The distributed processing system
It is interesting to see how people like to think that Peer-to-peer only relates to client systems. NTP is a case in point where this is not the case. The servers in a distributed NTP stratum can be configured to all interact the set the time between the group. As such, this can result in a client to distributed server system.
Systems such as Bitcoin (and even Ethereum) have a similar structure.
A client sends a transaction. Where this is an interaction between a user and a merchant, in this exchange, the interaction is between the two peer systems directly. That is, the user sends a signed transaction top the merchant. This is a direct peer exchange. Bitcoin originally included an IP to IP direct exchange protocol for this reason. It was a part of the original code and merchant system that was depreciated due to a few issues that were never addressed (this is also a feature that is not a part of the main exchange protocol and does not require a fork to implement).
From this point, the merchant would seek to send the transaction to the miners. The miners in a near complete graph structure efficiently distribute and validate the transaction for inclusion into a block. In this way, the mining network acts as a single distributed Server Processing System. The distribution in a Moran process (1962) that allows for an efficient, that is close to O(1) distribution of information in a peer network.
The system works well as the user does not need to trust the system at all. The user is signing a transaction that is handed (over an IP to IP link) to a merchant, even where the user does not have an active Internet connection. This works as the user can also know that they are holding their private keys in an ECDSA system that only requires that they have a valid address that holds a sufficient value in the distributed ledger. That is, as maintained collectively by the miners as a virtual distributed Server Processing System.
In any exchange, the merchant can only verify and distribute the value that the user signs and this can be done offline where the merchant does not have access to the user’s system in any manner.

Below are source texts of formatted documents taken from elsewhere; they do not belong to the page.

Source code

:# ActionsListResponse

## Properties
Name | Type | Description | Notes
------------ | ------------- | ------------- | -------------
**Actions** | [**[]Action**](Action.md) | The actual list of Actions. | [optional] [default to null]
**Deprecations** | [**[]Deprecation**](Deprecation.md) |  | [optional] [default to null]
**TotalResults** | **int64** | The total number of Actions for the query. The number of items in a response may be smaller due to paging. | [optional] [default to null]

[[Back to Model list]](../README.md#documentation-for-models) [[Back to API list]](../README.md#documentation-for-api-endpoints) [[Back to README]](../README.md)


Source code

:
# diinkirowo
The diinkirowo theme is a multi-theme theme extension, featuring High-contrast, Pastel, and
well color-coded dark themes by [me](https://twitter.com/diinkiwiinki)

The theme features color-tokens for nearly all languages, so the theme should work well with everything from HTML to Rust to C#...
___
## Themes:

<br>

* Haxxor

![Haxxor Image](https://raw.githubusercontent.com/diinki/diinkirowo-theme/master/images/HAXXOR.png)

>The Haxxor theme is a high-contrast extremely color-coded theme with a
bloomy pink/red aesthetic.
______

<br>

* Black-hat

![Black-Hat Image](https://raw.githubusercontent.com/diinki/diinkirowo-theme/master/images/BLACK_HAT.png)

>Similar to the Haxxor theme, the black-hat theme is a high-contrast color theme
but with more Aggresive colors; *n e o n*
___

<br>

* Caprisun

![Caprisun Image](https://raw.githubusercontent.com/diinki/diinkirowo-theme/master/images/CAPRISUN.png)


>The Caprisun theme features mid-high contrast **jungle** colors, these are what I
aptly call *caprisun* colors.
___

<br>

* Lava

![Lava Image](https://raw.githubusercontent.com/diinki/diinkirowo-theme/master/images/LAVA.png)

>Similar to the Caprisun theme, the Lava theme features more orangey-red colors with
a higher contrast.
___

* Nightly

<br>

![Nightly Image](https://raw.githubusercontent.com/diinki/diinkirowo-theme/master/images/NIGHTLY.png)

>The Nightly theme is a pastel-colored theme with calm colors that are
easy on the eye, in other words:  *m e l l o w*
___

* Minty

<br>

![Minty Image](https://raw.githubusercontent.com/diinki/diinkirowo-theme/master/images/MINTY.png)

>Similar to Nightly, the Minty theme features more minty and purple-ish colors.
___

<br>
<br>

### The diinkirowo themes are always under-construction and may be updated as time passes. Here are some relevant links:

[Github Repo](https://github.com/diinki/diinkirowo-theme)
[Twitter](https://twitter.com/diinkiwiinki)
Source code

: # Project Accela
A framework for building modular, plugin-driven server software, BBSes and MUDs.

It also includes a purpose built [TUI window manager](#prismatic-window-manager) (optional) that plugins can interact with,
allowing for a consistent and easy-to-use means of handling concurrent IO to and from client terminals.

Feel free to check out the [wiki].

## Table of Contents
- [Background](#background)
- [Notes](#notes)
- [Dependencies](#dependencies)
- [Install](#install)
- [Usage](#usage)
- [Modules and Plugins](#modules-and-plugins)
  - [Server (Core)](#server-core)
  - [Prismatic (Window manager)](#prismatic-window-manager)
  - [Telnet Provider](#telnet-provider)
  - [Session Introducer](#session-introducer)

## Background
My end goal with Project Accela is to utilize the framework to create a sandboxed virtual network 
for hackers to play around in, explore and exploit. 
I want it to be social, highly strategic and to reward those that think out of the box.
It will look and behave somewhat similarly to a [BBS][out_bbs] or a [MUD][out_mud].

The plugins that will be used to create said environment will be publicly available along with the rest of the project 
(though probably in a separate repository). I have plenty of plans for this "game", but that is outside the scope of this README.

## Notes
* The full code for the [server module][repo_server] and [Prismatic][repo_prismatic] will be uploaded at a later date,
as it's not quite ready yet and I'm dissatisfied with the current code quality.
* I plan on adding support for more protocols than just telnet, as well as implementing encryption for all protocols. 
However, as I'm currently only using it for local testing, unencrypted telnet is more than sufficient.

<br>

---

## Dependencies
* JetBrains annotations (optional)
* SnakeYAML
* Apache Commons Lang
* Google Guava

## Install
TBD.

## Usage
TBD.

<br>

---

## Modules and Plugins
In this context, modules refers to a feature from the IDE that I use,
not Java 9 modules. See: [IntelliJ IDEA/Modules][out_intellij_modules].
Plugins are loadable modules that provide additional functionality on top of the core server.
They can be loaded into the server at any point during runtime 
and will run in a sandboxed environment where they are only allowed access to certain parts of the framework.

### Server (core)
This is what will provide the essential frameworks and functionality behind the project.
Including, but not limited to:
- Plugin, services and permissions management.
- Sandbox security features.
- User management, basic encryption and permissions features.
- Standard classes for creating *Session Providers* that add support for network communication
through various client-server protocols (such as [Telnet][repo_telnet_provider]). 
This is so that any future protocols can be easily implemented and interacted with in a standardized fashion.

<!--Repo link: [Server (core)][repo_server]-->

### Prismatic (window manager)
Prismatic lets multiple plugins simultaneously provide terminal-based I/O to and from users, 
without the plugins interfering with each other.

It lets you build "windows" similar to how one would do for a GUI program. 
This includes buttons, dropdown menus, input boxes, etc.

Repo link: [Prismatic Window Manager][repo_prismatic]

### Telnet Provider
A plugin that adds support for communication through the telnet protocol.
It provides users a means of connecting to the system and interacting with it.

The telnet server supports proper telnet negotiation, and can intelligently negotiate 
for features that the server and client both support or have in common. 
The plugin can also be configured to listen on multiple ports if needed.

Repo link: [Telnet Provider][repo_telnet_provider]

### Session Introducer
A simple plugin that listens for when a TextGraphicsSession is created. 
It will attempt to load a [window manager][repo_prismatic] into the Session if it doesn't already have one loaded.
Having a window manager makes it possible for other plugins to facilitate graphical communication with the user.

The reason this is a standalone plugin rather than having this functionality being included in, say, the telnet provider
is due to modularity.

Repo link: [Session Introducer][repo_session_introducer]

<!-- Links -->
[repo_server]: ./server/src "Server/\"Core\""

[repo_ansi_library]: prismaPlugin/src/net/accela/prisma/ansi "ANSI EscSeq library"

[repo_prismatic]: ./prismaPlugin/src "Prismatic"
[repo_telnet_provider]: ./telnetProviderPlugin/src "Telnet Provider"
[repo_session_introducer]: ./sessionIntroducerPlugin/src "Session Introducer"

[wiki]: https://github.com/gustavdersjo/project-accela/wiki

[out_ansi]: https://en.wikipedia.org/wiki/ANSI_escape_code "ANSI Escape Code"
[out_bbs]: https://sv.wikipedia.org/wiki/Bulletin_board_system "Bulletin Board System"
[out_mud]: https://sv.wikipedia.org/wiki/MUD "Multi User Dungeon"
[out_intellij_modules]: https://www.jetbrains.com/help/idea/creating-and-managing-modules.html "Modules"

The merchant then has the responsibility to ensure that the payment is processed, this is sent to the mining infrastructure or in bitcoin, a distributed Server Processing System that is designed to settle and clear the transaction. This is what mining is. It is the settlement system for the peer cash exchange that has occurred between the connected systems.
The mining system in bitcoin works best when systems that are a part of the giant node or clearing house that forms the mining process are more powerful. A high-powered server acts as a more efficient node. It can maintain thousands of peer links which increases the network efficiency. When too many small (for instance Raspberry Pi) level system are incorporated, these nodes start to isolate the system. This occurs as these systems can only maintain a small number of peers simultaneously (in the Raspberry Pi case between 5 and 10 links is usual). These results in a loose mesh at the extreme case where all systems are small. This is both inefficient and insecure and vulnerable to Sybils.
The problem that we see with Bitcoin is that people cannot isolate the functions within the system. They treat the entirety as a single monolith and cannot see how this can be utilised in its components.
For the merchant in our example, it is incumbent on them to send the transaction to the network, not on the user. It is the merchant who seeks payment and who will lose revenue if they fail to process this transaction. It is on the merchant that this cost should be assigned.
Transaction costs are at the heart of the economic foundations of law. This is an idea that started with the “Coasean revolution” in contract law (Coase, 1937) and the theory of the firm. Coase formulated the idea of transaction costs and the fair allocation of these costs in trade and exchange.
From these ideas, in Bitcoin and related systems, we can see that the ideal distribution of transaction costs is best allocated where it can be most efficiently assigned. This is:
1. where the risk of loss is minimised,
2. where the costs are minimised, and
3. where the overall losses in the system are lowest.
In all of these cases, the best and most efficient party is the merchant. The merchant will transfer more than any individual user, they have the most at risk and the incentives are asymmetrically allocated towards the merchant ensuring that the transaction is monitored and that it is settled correctly.
Hence, even when a small transaction has been broadcast and the merchant is willing to assume the risk of a 0-conf (that is a transaction that has not yet been incorporated into a mined block), it is not the user who would be best assigned the transactional costs associated with this transaction.
1. Coase, Ronald H. (1937). "The Nature of the Firm". Economica. 4 (16): 386.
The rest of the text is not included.